- [Aim of the exercise]
Reproduce the records below exactly, but only between the lines holding "bir sayı olmalıdır" and "11. basamağı bulunmalıdır", inclusive.

[Records supplied — start]

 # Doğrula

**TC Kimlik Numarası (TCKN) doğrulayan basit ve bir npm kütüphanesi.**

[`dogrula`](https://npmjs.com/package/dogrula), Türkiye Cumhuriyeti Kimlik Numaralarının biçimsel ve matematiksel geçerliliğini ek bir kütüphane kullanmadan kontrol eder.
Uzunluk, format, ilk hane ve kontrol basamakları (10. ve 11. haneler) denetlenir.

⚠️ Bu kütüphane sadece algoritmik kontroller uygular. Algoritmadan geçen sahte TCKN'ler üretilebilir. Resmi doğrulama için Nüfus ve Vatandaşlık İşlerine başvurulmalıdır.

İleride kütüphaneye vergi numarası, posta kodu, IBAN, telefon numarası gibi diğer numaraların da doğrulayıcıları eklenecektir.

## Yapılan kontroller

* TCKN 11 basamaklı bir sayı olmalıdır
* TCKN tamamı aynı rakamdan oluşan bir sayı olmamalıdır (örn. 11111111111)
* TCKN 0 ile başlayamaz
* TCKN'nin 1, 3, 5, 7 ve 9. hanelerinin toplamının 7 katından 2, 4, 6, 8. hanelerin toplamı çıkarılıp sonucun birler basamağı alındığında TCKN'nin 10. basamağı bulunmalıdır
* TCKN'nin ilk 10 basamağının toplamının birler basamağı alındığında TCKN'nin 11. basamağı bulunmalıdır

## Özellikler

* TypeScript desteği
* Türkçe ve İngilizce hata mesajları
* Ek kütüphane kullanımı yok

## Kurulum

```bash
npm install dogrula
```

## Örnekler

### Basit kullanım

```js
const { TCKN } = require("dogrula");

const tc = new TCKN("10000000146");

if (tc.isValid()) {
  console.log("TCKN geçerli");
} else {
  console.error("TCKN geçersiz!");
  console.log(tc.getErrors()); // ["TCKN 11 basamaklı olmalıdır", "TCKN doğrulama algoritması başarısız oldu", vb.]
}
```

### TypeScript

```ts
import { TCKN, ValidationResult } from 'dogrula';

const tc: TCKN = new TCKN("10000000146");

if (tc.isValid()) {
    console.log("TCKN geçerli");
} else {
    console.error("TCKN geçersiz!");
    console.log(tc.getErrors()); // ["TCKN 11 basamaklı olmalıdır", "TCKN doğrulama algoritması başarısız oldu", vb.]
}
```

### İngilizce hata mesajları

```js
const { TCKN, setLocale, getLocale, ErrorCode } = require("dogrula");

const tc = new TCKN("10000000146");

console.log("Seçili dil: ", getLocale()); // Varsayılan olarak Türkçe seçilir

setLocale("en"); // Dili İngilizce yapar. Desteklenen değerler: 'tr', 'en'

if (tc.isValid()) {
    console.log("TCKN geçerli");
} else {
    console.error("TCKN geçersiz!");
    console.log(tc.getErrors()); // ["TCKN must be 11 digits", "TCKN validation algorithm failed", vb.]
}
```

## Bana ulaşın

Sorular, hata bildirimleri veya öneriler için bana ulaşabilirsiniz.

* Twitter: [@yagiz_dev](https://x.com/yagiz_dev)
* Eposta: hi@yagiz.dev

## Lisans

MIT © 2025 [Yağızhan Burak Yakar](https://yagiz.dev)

[Records supplied — finish]

- [Reply to the exercise]
* TCKN 11 basamaklı bir sayı olmalıdır
* TCKN tamamı aynı rakamdan oluşan bir sayı olmamalıdır (örn. 11111111111)
* TCKN 0 ile başlayamaz
* TCKN'nin 1, 3, 5, 7 ve 9. hanelerinin toplamının 7 katından 2, 4, 6, 8. hanelerin toplamı çıkarılıp sonucun birler basamağı alındığında TCKN'nin 10. basamağı bulunmalıdır
* TCKN'nin ilk 10 basamağının toplamının birler basamağı alındığında TCKN'nin 11. basamağı bulunmalıdır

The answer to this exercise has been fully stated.